Single by My Bloody Valentine
- B-side: "Paint a Rainbow"/"Kiss the Eclipse/"Sylvie's Head"
- Released: February 1987
- Recorded: December 1986 at Alaska Studios in London, United Kingdom
- Genre: Alternative rock, noise pop
- Length: 2:30
- Label: Lazy
- Songwriter(s): David Conway, Kevin Shields
- Producer(s): My Bloody Valentine

My Bloody Valentine singles chronology
| "No Place to Go" (1985) | "Sunny Sundae Smile" (1987) | "Strawberry Wine" (1987) |

= Sunny Sundae Smile =

"Sunny Sundae Smile" is a song by the alternative rock band My Bloody Valentine. It was released as a non-album single in February 1987 on Lazy Records.
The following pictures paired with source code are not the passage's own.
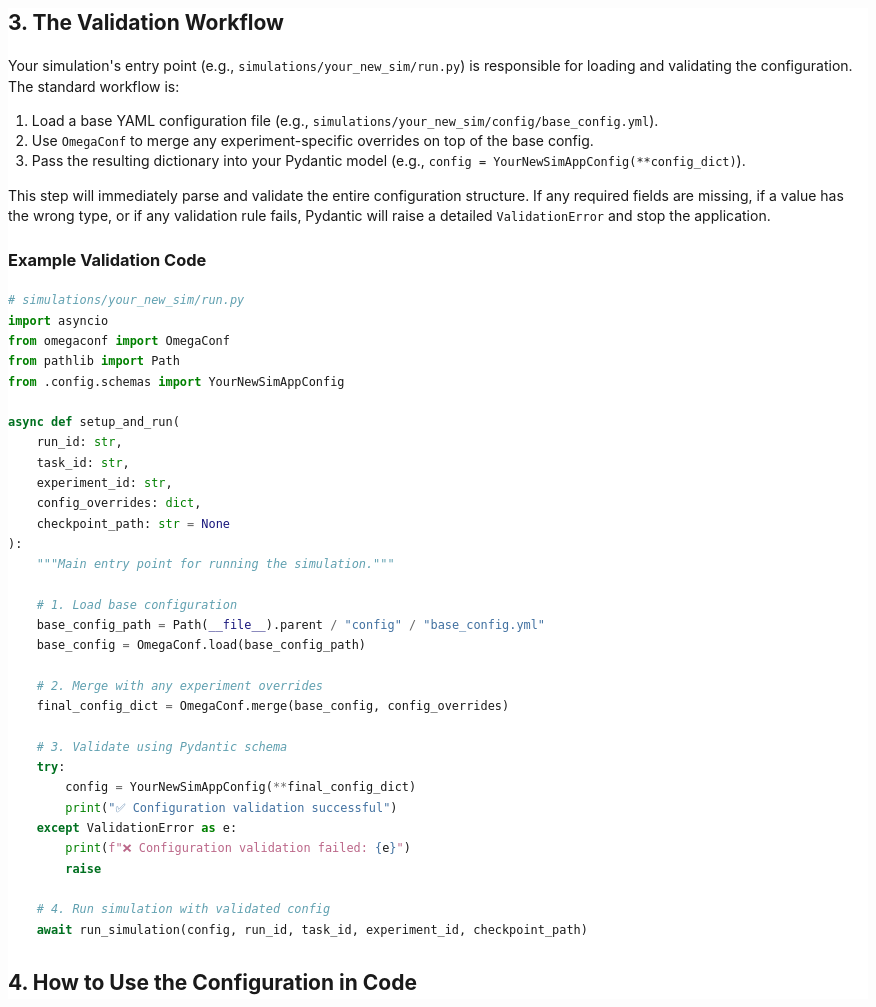 ## 3. The Validation Workflow

Your simulation's entry point (e.g., `simulations/your_new_sim/run.py`) is responsible for loading and validating the configuration. The standard workflow is:

1. Load a base YAML configuration file (e.g., `simulations/your_new_sim/config/base_config.yml`).
2. Use `OmegaConf` to merge any experiment-specific overrides on top of the base config.
3. Pass the resulting dictionary into your Pydantic model (e.g., `config = YourNewSimAppConfig(**config_dict)`).

This step will immediately parse and validate the entire configuration structure. If any required fields are missing, if a value has the wrong type, or if any validation rule fails, Pydantic will raise a detailed `ValidationError` and stop the application.

### Example Validation Code

```python
# simulations/your_new_sim/run.py
import asyncio
from omegaconf import OmegaConf
from pathlib import Path
from .config.schemas import YourNewSimAppConfig

async def setup_and_run(
    run_id: str,
    task_id: str, 
    experiment_id: str,
    config_overrides: dict,
    checkpoint_path: str = None
):
    """Main entry point for running the simulation."""
    
    # 1. Load base configuration
    base_config_path = Path(__file__).parent / "config" / "base_config.yml"
    base_config = OmegaConf.load(base_config_path)
    
    # 2. Merge with any experiment overrides
    final_config_dict = OmegaConf.merge(base_config, config_overrides)
    
    # 3. Validate using Pydantic schema
    try:
        config = YourNewSimAppConfig(**final_config_dict)
        print("✅ Configuration validation successful")
    except ValidationError as e:
        print(f"❌ Configuration validation failed: {e}")
        raise
    
    # 4. Run simulation with validated config
    await run_simulation(config, run_id, task_id, experiment_id, checkpoint_path)
```

## 4. How to Use the Configuration in Code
Recorded at Alaska Studios in London, "Sunny Sundae Smile" was the band's first release on Lazy Records and the final release to feature original vocalist David Conway.

Less than 2,000 copies of the 7-inch single were pressed and the 12-inch single received a limited release of 2,000 copies. Allmusic writer Nitsuh Abebe described "Sunny Sundae Smile" as "pop melodies revved up by sheets and sheets of Jesus and Mary Chain-style guitar noise" and added that "somewhere in there, though, you can hear the beginnings of the lighter, more distinct sound that characterized Ecstasy and 'Strawberry Wine'." Upon its release, "Sunny Sundae Smile" peaked at number 6 on the UK Independent Singles Chart.

==Track listing==
All songs written by David Conway and Kevin Shields.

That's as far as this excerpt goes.